After a year of Ryerson Students’ Union (RSU) scandals and a history of sketchy finances, change is finally coming to the union—but it isn’t necessarily the good kind. The Ontario government’s Student Choice Initiative (SCI) gives students the option to opt-out of certain fees that were previously a mandatory part of their tuition.

After it was initially announced on Jan. 17 by the minister of training, colleges and universities, Merrilee Fullerton, the guidelines for the SCI were released on March 29.

Last year, Ryerson University students paid $848.56 in ancillary fees, funding services such as the RSU, the Student Campus Centre, the Mattamy Athletic Centre and the Sexual Assault Survivor Support Line.

In the upcoming year, students will pay several compulsory fees, including athletics and recreation, career services, student buildings, health and counselling, academic support, student ID cards, student achievement and records, financial aid offices, campus safety programs and transit passes that were established prior to Jan. 17, 2019. Health and dental plans are also essential unless students can provide proof of pre-existing coverage.

Anything that does not fall under these categories will be optional.

This means that the RU-Pass will not be a mandatory fee for students.

Students must be given the choice to opt out of paying the fee online for any service not listed as a compulsory cost.

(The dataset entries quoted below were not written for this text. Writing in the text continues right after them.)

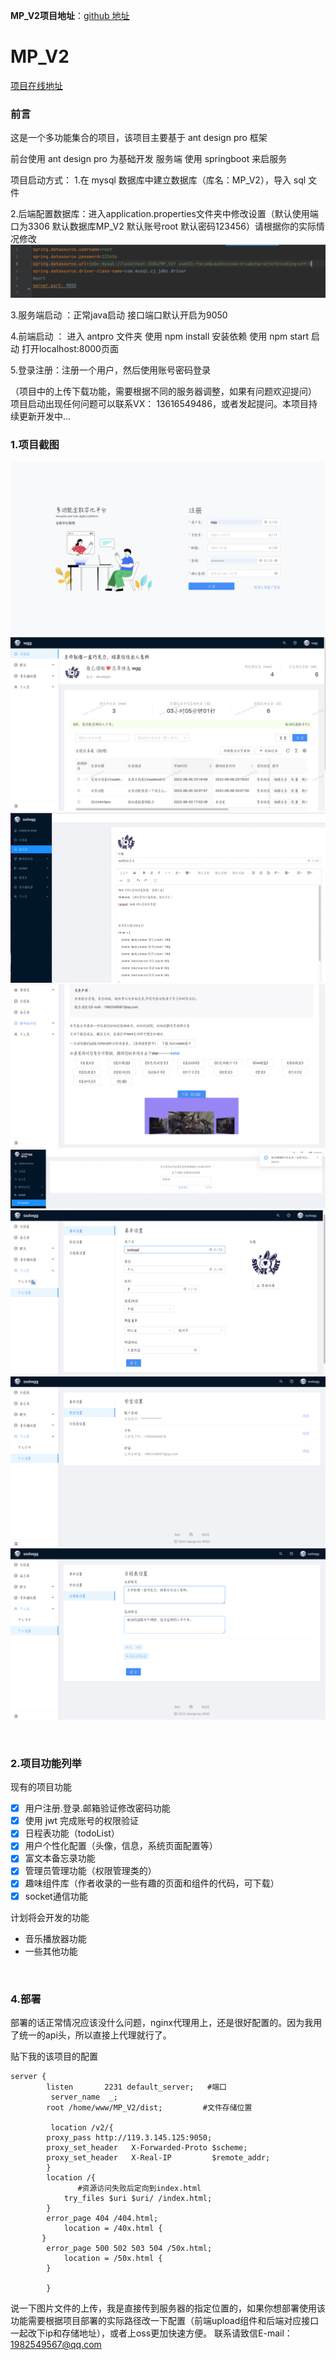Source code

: **MP_V2项目地址**：[github 地址](https://github.com/SSDWGG/MP_V2.git)

# MP_V2
[项目在线地址](http://ssdwgg.xyz:2231)

### 前言

这是一个多功能集合的项目，该项目主要基于 ant design pro 框架

前台使用 ant design pro 为基础开发
服务端 使用 springboot 来启服务

项目启动方式：
1.在 mysql 数据库中建立数据库（库名：MP_V2），导入 sql 文件

2.后端配置数据库：进入application.properties文件夹中修改设置（默认使用端口为3306  默认数据库MP_V2 默认账号root 默认密码123456）请根据你的实际情况修改
![数据库配置](V2_imgList/db.png)

3.服务端启动 ：正常java启动 接口端口默认开启为9050

4.前端启动 ： 进入 antpro 文件夹 使用 npm install 安装依赖 使用 npm start 启动 打开localhost:8000页面

5.登录注册：注册一个用户，然后使用账号密码登录


（项目中的上传下载功能，需要根据不同的服务器调整，如果有问题欢迎提问）
项目启动出现任何问题可以联系VX： 13616549486，或者发起提问。本项目持续更新开发中...
<br/>

### 1.项目截图

![注册](V2_imgList/register.png)
![日程表todolist](V2_imgList/todoList.png)
![富文本备忘录](V2_imgList/beiwangluUpdate.png)
![趣味组件库](V2_imgList/FC.png)
![socket通信](V2_imgList/socketHello.png)
![个人设置base](V2_imgList/accountSettingBase.png)
![个人设置security](V2_imgList/accountSettingSecurity.png)
![个人设置todo](V2_imgList/accountSettingTodo.png)

<br/>

### 2.项目功能列举

现有的项目功能
- [x] 用户注册.登录.邮箱验证修改密码功能
- [x] 使用 jwt 完成账号的权限验证
- [x] 日程表功能（todoList）
- [x] 用户个性化配置（头像，信息，系统页面配置等）
- [x] 富文本备忘录功能
- [x] 管理员管理功能（权限管理类的）
- [x] 趣味组件库（作者收录的一些有趣的页面和组件的代码，可下载）
- [x] socket通信功能

计划将会开发的功能
- 音乐播放器功能
- 一些其他功能


<br/>

<!-- ### 3.功能模块介绍
- [x] 用户注册功能  ，按照表单填写信息即可，用户名这里我用了一个重复性校验。如果用户名已经被使用，会有提示。

- [x] 通过邮箱验证码修改密码功能（html邮件） 默认使用25端口（云服务器厂商需要申请解封该端口）
![日程表todolist](V2_imgList/updatePassword.png)
![日程表todolist](V2_imgList/acceptCode.png)

- [x] 用户登录功能 ， 填写用户名和密码，后台通过校验会返回一个token，前端将token存放在浏览器中，并且在请求拦截器中，加入这个token到头部，后端会校验token是否可用
[springboot整合jwt 技术参考](https://blog.csdn.net/weixin_46195957/article/details/115326648)
（类似登录注册模块的部分接口token验证放开，其余接token后端需要开启token验证）


- [x] 日程表todolist功能 ： 
![日程表todolist](V2_imgList/todoList.png)
头部展示了一些用户信息，如果想修改这些用户信息，可以在用户信息模块修改配置

搜索栏有三个搜索项，任务标题，任务分类，任务进行状态

表格主体使用的是protable来实现的，这里包含了两张表格（分页显示和拖拽排序显示），因为两者是不兼容的，可以点击切换

表格中的一些时间项可以用来排序（在表头部分）

- [x] 个人信息展示和配置功能：

子页面1：个人卡片  展示了一些个人信息和个人标签组件
![个人卡片](V2_imgList/accountCard.png)

子页面2：配置项管理   在这个页面里面可以配置系统的多处信息，个人账号的一些账号密码修改。todo列表的一些配置
![个人设置base](V2_imgList/accountSettingBase.png)
![个人设置security](V2_imgList/accountSettingSecurity.png)
![个人设置todo](V2_imgList/accountSettingTodo.png)

- [x] 备忘录功能：
![备忘录](V2_imgList/beiwanglu.png)
![备忘录详细](V2_imgList/beiwangluUpdate.png)

- [x] 管理员管理功能：对于识别为管理员的用户会有一些特殊的权限页面，管理员的标识为users表中的admin字段   admin==1 为管理员
![管理员管理账号](V2_imgList/adminAccount.png)

- [x] 趣味组件库功能：提供了大量的作者收录的有趣的html，css动效，codeopen，个人开发者，组件库等公开的组件，提供zip压缩包下载，并使用gif展示每个组件的预览和点击放大预览。库持续更新...
![趣味组件库](V2_imgList/FC.png)

<br/> -->

### 4.部署
部署的话正常情况应该没什么问题，nginx代理用上，还是很好配置的。因为我用了统一的api头，所以直接上代理就行了。

贴下我的该项目的配置
```
server {
        listen       2231 default_server;   #端口
         server_name  _;
        root /home/www/MP_V2/dist;         #文件存储位置

         location /v2/{
        proxy_pass http://119.3.145.125:9050;
        proxy_set_header   X-Forwarded-Proto $scheme;
        proxy_set_header   X-Real-IP         $remote_addr;
        }
        location /{
               #资源访问失败后定向到index.html
            try_files $uri $uri/ /index.html;
        }
        error_page 404 /404.html;
            location = /40x.html {
       }
        error_page 500 502 503 504 /50x.html;
            location = /50x.html {
        }

        }
```

说一下图片文件的上传，我是直接传到服务器的指定位置的，如果你想部署使用该功能需要根据项目部署的实际路径改一下配置（前端upload组件和后端对应接口一起改下ip和存储地址），或者上oss更加快速方便。
联系请致信E-mail：1982549567@qq.com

Institutions must also individualize the fees which means a “student activity fee” encompassing the cost for multiple services is not permitted.

Ryerson president Mohamed Lachemi told The Eye that he will give an update on an online portal where students will opt out once the guidelines are finalized.

Making the students’ union levy optional puts more than the RSU at risk

“We have been examining current ancillary fees with current student stakeholders to ensure compliance with the SCI,” he said. “We will also explore strategies to maintain core elements for the student experience.”

Student-governing bodies will have a say in terms of creating new, or changing current compulsory ancillary fees with an ancillary fee protocol—a formal signed agreement between the student governing body representatives and the institution’s administration.

The student governing body representatives serve on behalf of the majority of students paying compulsory ancillary fees.

A university’s administration and student governing body must agree to the ancillary fee protocol for it to come into effect. It also must have the approval of the institution’s governing body. Fees established through a student or university administration-funded referenda are exempted from ancillary protocol. They will be listed as optional fees.

The government is attempting to help students save money by opting out of paying for “services they do not use and organizations they do not support.”

However, student groups have raised concerns about losing a significant portion of their funding if students choose to opt-out of these costs, causing them to shut down their operations. Because of this, making the students’ union levy optional puts more than the RSU at risk.

The Student Campus Centre hosts over 225 student services that could be affected by the Student Choice Initiative. Student groups affiliated with faculties across campus will also be impacted.